▶ **Aim of the task**:
Each line with the word "includegraphics" must appear in the answer, copied from the records.

==============================

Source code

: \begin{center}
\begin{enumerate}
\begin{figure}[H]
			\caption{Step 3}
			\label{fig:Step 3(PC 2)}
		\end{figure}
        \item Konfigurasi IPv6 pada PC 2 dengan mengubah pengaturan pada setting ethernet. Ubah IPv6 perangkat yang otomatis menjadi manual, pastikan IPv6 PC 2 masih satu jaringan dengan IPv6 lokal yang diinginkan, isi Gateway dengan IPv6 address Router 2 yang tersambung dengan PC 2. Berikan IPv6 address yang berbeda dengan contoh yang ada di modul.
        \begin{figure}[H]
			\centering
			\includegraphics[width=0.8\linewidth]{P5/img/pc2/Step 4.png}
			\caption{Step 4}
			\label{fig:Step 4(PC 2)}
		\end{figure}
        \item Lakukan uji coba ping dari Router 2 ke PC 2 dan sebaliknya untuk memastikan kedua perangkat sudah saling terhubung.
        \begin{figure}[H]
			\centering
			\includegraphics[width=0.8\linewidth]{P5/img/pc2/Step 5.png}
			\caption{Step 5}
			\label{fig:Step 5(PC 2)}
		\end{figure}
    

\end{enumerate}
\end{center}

==============================

▶ **Written solution**:
			\includegraphics[width=0.8\linewidth]{P5/img/pc2/Step 4.png}
			\includegraphics[width=0.8\linewidth]{P5/img/pc2/Step 5.png}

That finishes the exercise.